The care taken by George Macleod of Iona in the writing of his prayers is evident in his small collection, The Whole Earth Shall Cry Glory. Written as prose poems, or as poetic prayers, they have the rhythms of the waves, the mood and colour of Scottish moorland, the rustle of leaves, or the varied vistas opening up for the hillwalker.
Almighty God, Creator:
the morning is Yours, rising into fullness.
The summer is Yours, dipping into autumn.
Eternity is Yours, dipping into time.
The vibrant grasses, the scent of flowers, the lichen on the rocks, the tang of seaweed
All are Yours,
Gladly we live in this garden of your creating.
But creation is not enough.
Always in the beauty, the foreshadowing of decay.
The lambs frolicking careless: so soon to be led off to slaughter.

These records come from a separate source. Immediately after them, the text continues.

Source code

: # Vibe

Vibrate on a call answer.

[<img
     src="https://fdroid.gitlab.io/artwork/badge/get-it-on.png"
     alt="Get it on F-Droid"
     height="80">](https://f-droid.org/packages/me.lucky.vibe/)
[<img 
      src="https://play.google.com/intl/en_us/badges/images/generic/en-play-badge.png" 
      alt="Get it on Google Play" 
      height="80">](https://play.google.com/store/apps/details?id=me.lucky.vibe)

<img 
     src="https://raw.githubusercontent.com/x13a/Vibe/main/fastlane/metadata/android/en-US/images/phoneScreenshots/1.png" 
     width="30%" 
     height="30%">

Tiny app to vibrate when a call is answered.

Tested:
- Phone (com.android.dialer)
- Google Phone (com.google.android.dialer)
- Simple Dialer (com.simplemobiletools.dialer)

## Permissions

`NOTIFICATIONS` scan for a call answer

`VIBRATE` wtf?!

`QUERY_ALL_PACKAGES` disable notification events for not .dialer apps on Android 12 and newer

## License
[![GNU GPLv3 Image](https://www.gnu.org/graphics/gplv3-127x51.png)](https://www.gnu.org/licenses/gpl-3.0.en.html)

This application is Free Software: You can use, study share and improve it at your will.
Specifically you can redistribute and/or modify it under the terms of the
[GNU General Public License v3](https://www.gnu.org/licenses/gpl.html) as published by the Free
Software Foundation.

Nature red and scarred s well as lush and green.
In the garden also:
always the thorn.
Creation is not enough.
These are the first lines of one of his prayers. Often Macleod is accused of being a romantic visionary, trying to recover a spirituality called Celtic, which has little historical foundation in fact, but which is more of an exercise in nostalgia and wishing what might have been. That sells him short. Macleod was a realist, but that included being a theological realist. Reading his prayers, and his other writing and sermons, this was a man well aware of sin, not as mere moralist harking on about sex as commodity, drink and gambling to excess. All three of these he understood in their hold on human weakness; and all three of them he encountered in the folk he cared for, whom he always treated with respect, compassion and a hopefulness that for them life could be better.
Reading his prayers there is a realism about what in old fashioned theology is called a "fallen world". Sin is more than the sum of all acts of human disobedience, brokenness, weakness, wickedness; more than the evident consequences in lives broken, hurts unhealed, cruelties unanswered with justice, hopelessness in the face of a life too hard to live without the downward haul of despair on the heart.
Sin is the inexplicable violence that erupts and consumes the innocent; sin is the turning of the fundaments of matter into nuclear bombs; sin is the decay of what is beautiful when exposed to greed, cruelty, pride or hate; sin is that power of uncreation that seeps into our deepest hopes, the spoiler that betrays our most treasured loves, the question the tempter always asks that undermines our basic trusts and best purposes. Sin is evil, and it is there and it has to be resisted in prayer and trust in the One whose purposes are redmptive and whose love is eternally determined in the face of all that threatens the life and light of God's creation. But. "In the garden also: always the thorn."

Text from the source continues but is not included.